Only a ridiculously organised person would find themselves ready for Dhanteras. The house spick and span, new artefacts in place, fresh sheets everywhere, nut bowls filled and placed strategically, the snacks and drinks on standby. The card party season started a while ago, but now the non stop indulgence begins. Celebrating plenty, grateful for what we have, we celebrate the harvest that has been sold and accounts closed. The accounts totted up, bonuses paid out. We celebrate in thanks to the gods and goddesses that made it happen. We celebrate ourselves, let our hair down a bit, laugh a lot and let go a bit.
All that really takes organisation, I’ll admit. To have all the gifts ready and delivered, to have the baksheesh envelopes ready, to have the mithai boxes listed and handed out, to have the lights glimmering, the flower curtains waving in the breeze…(And let’s not tell anyone about the spoons counted, the cups ready in trays, the glasses sorted and ready in strategic corners, the bodas/vadas half fried in the fridge and the chutney cubes in the freezer). (If we are being posh – the canapés and their fillings satisfactorily filling a whole shelf of the fridge in tiny little plastic boxes – let’s not tell anyone about that too). (Did we need more ice?.. I’m sure we’ll be fine…its not so hot anymore…)
Swish on the glittery garments, bring on the bling! It’s time for us to make it happen and swing. Smile, swig, slug, sip, nibble. Share. Reach out. Shine on, you crazy diamond. It’s Diwali!

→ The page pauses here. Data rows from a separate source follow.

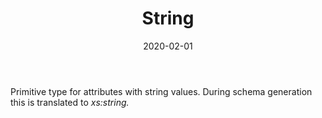 ﻿---
title: String
toc: false
type: specs
date: "2020-02-01"
draft: false
specification: VEC
version: 1.2.0
documentType: "Recommendation"
elementType: Class
classes:
  - String
menu_name: vec-1.2.0
---
<p> Primitive type for attributes with string values. During schema generation this is translated to <i>xs:string.</i>      </p>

(I write this as the mundane tasks remain. I have run the inventories, gaps identified, purchases ordered – we are ready for the season of hosting and visiting. The house is clean, but needs rearranging. I have my rust and dull gold silk spreads ready. The jewel coloured raw silk covers for the white sofas too. the lights are being put up. My girl will bring the marigold strings tomorrow – they last two days. I wait for the suji, oil, sugar and maida to be delivered so that the massive home cooking drive can start tomorrow. Should the laddoos be suji or besan? The maida and ajwain are for the matthis. I’ve never had a Diwali without matthis. Namak Pare, certainly. And some murukku if I can get my head around it. Besan barfi has been delivered, so I’ll make suji laddoo. And khoa and coconut will do well for little naardus and barfi. Should I make a chocolate barfi too? That’s just another ten minutes and the khoa has arrived. I wait, spring coiled, ready to release the mother who claims her own space in giving, sharing out the smiles.)